Heart rate was measured by use of a Sigma® cardiac frequency meter. Oxygen saturation was measured by use of a pulse oximeter (Choicemmed®, model Md300c1). With the subject in the sitting position, blood pressure was measured from the dominant arm, using a Premium® aneroid sphygmomanometer and a Littman® stethoscope, following the recommendations of the Brazilian guidelines on arterial hypertension.26 The subjective perception of exertion was assessed by use of the Borg scale of perceived exertion.27

Training protocol

Both groups underwent 60-minute training sessions twice a week for eight weeks at the UNOESTE physical therapy clinic, adding up to 16 sessions. Four physical therapy students conducted the sessions, two for each group, and each student was responsible for two participants per session. In the initial and final 5 minutes, the following parameters were assessed: blood pressure, blood glucose level, oxygen saturation, and subjective perception of exertion by use of the Borg scale. During the entire session, the Borg scale was used and heart rate was assessed to ensure that the training heart rate calculated individually with the Karvonen formula would not be exceeded (50% to 80% of the reserve heart rate).27,28

The VRG training comprised the use of the Microsoft Kinect(tm) sensor for Xbox 360®, with a controller-free infrared camera that tracks user motion. Two games were used: Your Shape(tm) (Fitness Evolved) and Dance Central 3(tm). Your Shape(tm) (Fitness Evolved) is a program that allows users to exercise their upper and lower limbs in an isolated or combined way, and comprises mainly trunk rotation, diagonal flexion/adduction and extension/abduction movements, plantar flexion of ankle, hip flexion and squat.

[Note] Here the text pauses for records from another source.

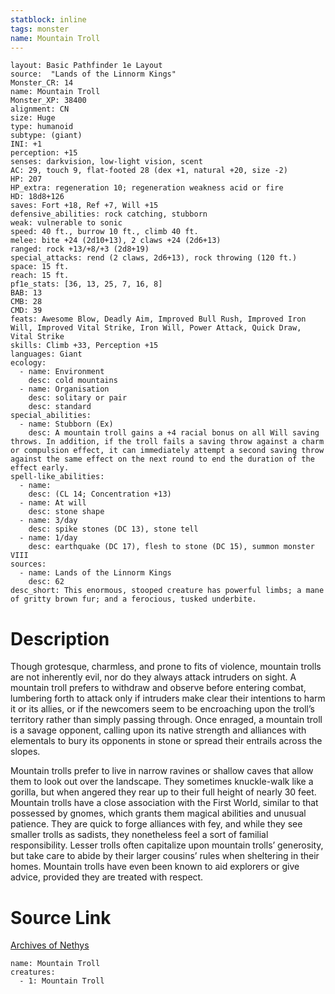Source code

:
 ```yaml
---
statblock: inline
tags: monster
name: Mountain Troll
---
```

```statblock
layout: Basic Pathfinder 1e Layout
source:  "Lands of the Linnorm Kings"
Monster_CR: 14
name: Mountain Troll
Monster_XP: 38400
alignment: CN
size: Huge
type: humanoid
subtype: (giant)
INI: +1
perception: +15
senses: darkvision, low-light vision, scent
AC: 29, touch 9, flat-footed 28 (dex +1, natural +20, size -2)
HP: 207
HP_extra: regeneration 10; regeneration weakness acid or fire
HD: 18d8+126
saves: Fort +18, Ref +7, Will +15
defensive_abilities: rock catching, stubborn
weak: vulnerable to sonic
speed: 40 ft., burrow 10 ft., climb 40 ft.
melee: bite +24 (2d10+13), 2 claws +24 (2d6+13)
ranged: rock +13/+8/+3 (2d8+19)
special_attacks: rend (2 claws, 2d6+13), rock throwing (120 ft.)
space: 15 ft.
reach: 15 ft.
pf1e_stats: [36, 13, 25, 7, 16, 8]
BAB: 13
CMB: 28
CMD: 39
feats: Awesome Blow, Deadly Aim, Improved Bull Rush, Improved Iron Will, Improved Vital Strike, Iron Will, Power Attack, Quick Draw, Vital Strike
skills: Climb +33, Perception +15
languages: Giant
ecology:
  - name: Environment
    desc: cold mountains
  - name: Organisation
    desc: solitary or pair
    desc: standard
special_abilities:
  - name: Stubborn (Ex)
    desc: A mountain troll gains a +4 racial bonus on all Will saving throws. In addition, if the troll fails a saving throw against a charm or compulsion effect, it can immediately attempt a second saving throw against the same effect on the next round to end the duration of the effect early.
spell-like_abilities:
  - name:
    desc: (CL 14; Concentration +13)
  - name: At will
    desc: stone shape
  - name: 3/day
    desc: spike stones (DC 13), stone tell
  - name: 1/day
    desc: earthquake (DC 17), flesh to stone (DC 15), summon monster VIII
sources:
  - name: Lands of the Linnorm Kings
    desc: 62
desc_short: This enormous, stooped creature has powerful limbs; a mane of gritty brown fur; and a ferocious, tusked underbite.
```
# Description
Though grotesque, charmless, and prone to fits of violence, mountain trolls are not inherently evil, nor do they always attack intruders on sight. A mountain troll prefers to withdraw and observe before entering combat, lumbering forth to attack only if intruders make clear their intentions to harm it or its allies, or if the newcomers seem to be encroaching upon the troll’s territory rather than simply passing through. Once enraged, a mountain troll is a savage opponent, calling upon its native strength and alliances with elementals to bury its opponents in stone or spread their entrails across the slopes.

Mountain trolls prefer to live in narrow ravines or shallow caves that allow them to look out over the landscape. They sometimes knuckle-walk like a gorilla, but when angered they rear up to their full height of nearly 30 feet. Mountain trolls have a close association with the First World, similar to that possessed by gnomes, which grants them magical abilities and unusual patience. They are quick to forge alliances with fey, and while they see smaller trolls as sadists, they nonetheless feel a sort of familial responsibility. Lesser trolls often capitalize upon mountain trolls’ generosity, but take care to abide by their larger cousins’ rules when sheltering in their homes. Mountain trolls have even been known to aid explorers or give advice, provided they are treated with respect.
# Source Link
[Archives of Nethys](https://aonprd.com/MonsterDisplay.aspx?ItemName=Mountain%20Troll)
```encounter-table
name: Mountain Troll
creatures:
  - 1: Mountain Troll
```
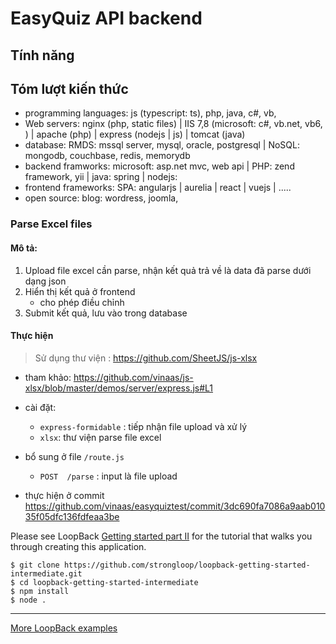 # EasyQuiz API backend

## Tính năng

## Tóm lượt kiến thức
- programming languages: js (typescript: ts), php, java, c#, vb, 
- Web servers: nginx (php, static files) | IIS 7,8 (microsoft: c#, vb.net, vb6, ) | apache (php)  | express (nodejs | js)  | tomcat (java)
- database: RMDS: mssql server, mysql, oracle, postgresql | NoSQL: mongodb, couchbase, redis, memorydb 
- backend framworks: microsoft: asp.net mvc, web api | PHP: zend framework, yii | java: spring | nodejs: 
- frontend frameworks: SPA: angularjs | aurelia | react | vuejs | .....
- open source: blog: wordress, joomla, 

### Parse Excel files

#### Mô tả:
1. Upload file excel cần parse, nhận kết quả trả về là data đã parse dưới dạng json
1. Hiển thị kết quả ở frontend
    - cho phép điều chỉnh 
1. Submit kết quả, lưu vào trong database

#### Thực hiện
> Sử dụng thư viện : https://github.com/SheetJS/js-xlsx

- tham khảo: https://github.com/vinaas/js-xlsx/blob/master/demos/server/express.js#L1

- cài đặt: 
    - `express-formidable` : tiếp nhận file upload và xử lý 
    - `xlsx`: thư viện parse file excel 

- bổ sung ở file `/route.js`
    - `POST  /parse` : input là file upload

- thực hiện ở commit https://github.com/vinaas/easyquiztest/commit/3dc690fa7086a9aab01035f05dfc136fdfeaa3be


Please see LoopBack [Getting started part II](http://loopback.io/doc/en/lb3/Getting-started-part-II.html) for the tutorial that walks you through creating this application.

```
$ git clone https://github.com/strongloop/loopback-getting-started-intermediate.git
$ cd loopback-getting-started-intermediate
$ npm install
$ node .
```

---

[More LoopBack examples](https://loopback.io/doc/en/lb3/Tutorials-and-examples.html)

Dance Central 3(tm) is a music rhythm game involving performing given dance moves, which are tracked by Kinect. Both were performed for 25 minutes, the former in association with ankle Velcro weights and dumbbells as resistance. The increase in resistance was individualized and based on the Borg scale of perceived exertion (13: somewhat hard).27

The CRG training comprised the use of treadmills (Embreex®) for aerobic training for 30 minutes and free weights, with 1-4-kg dumbbells and 2-4-kg ankle Velcro weights, for resisted training, performed in three sets of 10 repetitions, with 1-minute recovery interval. The exercises comprised shoulder abduction, elbow flexion, knee extension and flexion, all performed in the sitting position, except for knee flexion, performed in the standing up position.27 In the CRG training protocol, resistance was increased similarly to that in the VRG training protocol.

Statistical analysis

Data were assessed by use of the GraphPad Prism statistical software. Data normality of distribution was analyzed with Shapiro Wilk test. Proportion was compared by use of chi-square test. Paired analysis was carried out by use of paired Student t test in case of normal distribution or Wilcoxon test for non-normal distribution variables. Intergroup comparisons were performed by use of absolute variation before and after the interventions, and nonpaired Student t test or Mann Whitney test were used according to data distribution. The magnitude of the differences between groups was described by calculating the effect size, using Cohen's d. The effect sizes considered were as follows: small (d≤0.2), medium (d = 0.5), and large (d ≥ 0.8). Continuous variables were expressed as mean and standard deviation or median and interquartile range, according to normal data distribution. Categorical variables were expressed as absolute and percentage values with their respective confidence intervals. The significance level adopted was 5%.

Results

Clinical and anthropometric data

Table 1 shows the clinical and anthropometric data of the individuals assessed, whose mean age was 63.46 ± 8.12 years, most of whom were of the male sex. There was no significant difference between groups regarding age and anthropometry. Systemic arterial hypertension was the major comorbidity. Anti-hypertensives were the most frequently used medication.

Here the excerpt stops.